As distorções em relação aos usos políticos das concessões públicas de radiodifusão têm sido objeto de pesquisa nas universidades brasileira já há algum tempo. Pesquisadores apontam problemas desde a distribuição das outorgas até as relações entre “cabeças-de-rede” e afiliadas, passando pelos danos infligidos aos princípios que regem a Constituição de 1988.
Em sua dissertação de mestrado defendida no Instituto de Ciência Política da Universidade de Brasília (UnB), em 1994, que se tornou um dos estudos mais conhecidos sobre política e comunicação no Brasil, Paulino Motter mostrou como concessões públicas de radiodifusão foram trocadas por votos em questões importantes durante a elaboração da Constituição de 1988. Dos 91 deputados constituintes que receberam emissoras, por exemplo, 82 (90,1%) teriam votado a favor do mandato presidencial de cinco anos de José Sarney.
O estudo de Motter revela, assim, a existência de uma lógica de distribuição de outorgas que não obedeceria necessariamente princípios constitucionais e o “interesse geral”, horizonte do sistema democrático. As concessões seguiriam em grande medida a critérios relativos a interesses particulares imediatos, afinidade político-ideológica ou vínculos pessoais, desconsiderando o cumprimento dos fundamentos que regem a Constituição Federal.
Professora da Escola de Comunicação da Universidade Federal do Rio de Janeiro (UFRJ), Suzy Santos se dedica a pesquisar as relações entre o empresariado nacional de comunicação e as elites políticas locais. Em suas investigações, aponta que “esta aliança garante aos vereadores, prefeitos, governadores, deputados ou senadores, proprietários de televisão aberta, a oferta de programação – e, conseqüentemente, garante a audiência – sem despender muitos recursos e, por outro lado, garante a máquina pública atuando de acordo com os interesses das grandes redes nacionais”. Essas relações funcionariam inclusive como obstáculo para a participação de empresas internacionais no cenário nacional, mantendo o controle direto nas mãos de uma burguesia nacional (ainda que não seja necessariamente nacionalista).

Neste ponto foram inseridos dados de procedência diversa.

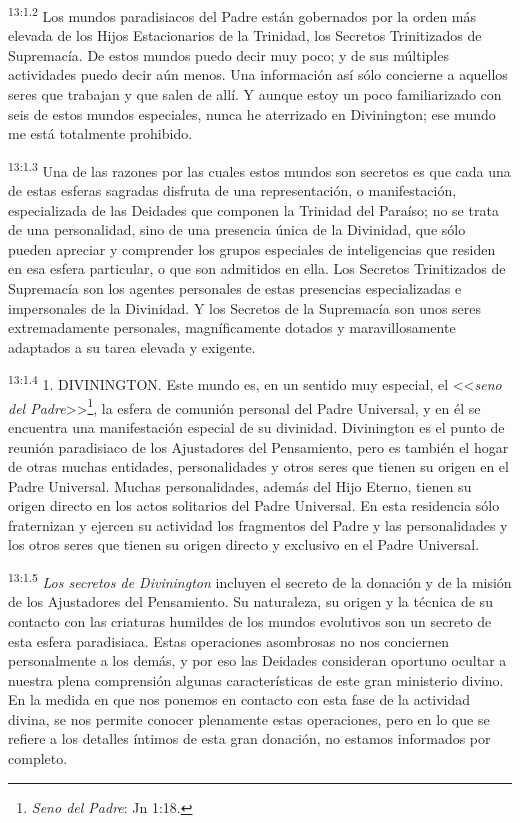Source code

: \par
\textsuperscript{13:1.2} Los mundos paradisiacos del Padre están gobernados por la orden más elevada de los Hijos Estacionarios de la Trinidad, los Secretos Trinitizados de Supremacía. De estos mundos puedo decir muy poco; y de sus múltiples actividades puedo decir aún menos. Una información así sólo concierne a aquellos seres que trabajan y que salen de allí. Y aunque estoy un poco familiarizado con seis de estos mundos especiales, nunca he aterrizado en Divinington; ese mundo me está totalmente prohibido.

\par
\textsuperscript{13:1.3} Una de las razones por las cuales estos mundos son secretos es que cada una de estas esferas sagradas disfruta de una representación, o manifestación, especializada de las Deidades que componen la Trinidad del Paraíso; no se trata de una personalidad, sino de una presencia única de la Divinidad, que sólo pueden apreciar y comprender los grupos especiales de inteligencias que residen en esa esfera particular, o que son admitidos en ella. Los Secretos Trinitizados de Supremacía son los agentes personales de estas presencias especializadas e impersonales de la Divinidad. Y los Secretos de la Supremacía son unos seres extremadamente personales, magníficamente dotados y maravillosamente adaptados a su tarea elevada y exigente.

\par
\textsuperscript{13:1.4} 1. DIVININGTON. Este mundo es, en un sentido muy especial, el <<\textit{seno del Padre}>>\footnote{\textit{Seno del Padre}: Jn 1:18.}, la esfera de comunión personal del Padre Universal, y en él se encuentra una manifestación especial de su divinidad. Divinington es el punto de reunión paradisiaco de los Ajustadores del Pensamiento, pero es también el hogar de otras muchas entidades, personalidades y otros seres que tienen su origen en el Padre Universal. Muchas personalidades, además del Hijo Eterno, tienen su origen directo en los actos solitarios del Padre Universal. En esta residencia sólo fraternizan y ejercen su actividad los fragmentos del Padre y las personalidades y los otros seres que tienen su origen directo y exclusivo en el Padre Universal.

\par
\textsuperscript{13:1.5} \textit{Los secretos de Divinington} incluyen el secreto de la donación y de la misión de los Ajustadores del Pensamiento. Su naturaleza, su origen y la técnica de su contacto con las criaturas humildes de los mundos evolutivos son un secreto de esta esfera paradisiaca. Estas operaciones asombrosas no nos conciernen personalmente a los demás, y por eso las Deidades consideran oportuno ocultar a nuestra plena comprensión algunas características de este gran ministerio divino. En la medida en que nos ponemos en contacto con esta fase de la actividad divina, se nos permite conocer plenamente estas operaciones, pero en lo que se refiere a los detalles íntimos de esta gran donación, no estamos informados por completo.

Para Santos, a afiliação de grupos políticos locais às grandes emissoras garantiria, além da ampliação da distribuição do sinal de uma rede, a influência política do empresariado de radiodifusão (centralizado pelas “cabeças-de-rede”) no ambiente legislativo. “É na Câmara dos Deputados e no Senado Federal que se estrutura a rede de clientelismo e apadrinhamento compositiva do coronelismo eletrônico. Deputados e senadores proprietários ou sócios de proprietários de rádio e televisão votam as próprias concessões e estabelecem uma intensa rede de favores. Por outro lado, veículos de comunicação – próprios ou associados – são financiadores das campanhas eleitorais destes mesmos deputados e senadores, retroalimentando o sistema”, afirma.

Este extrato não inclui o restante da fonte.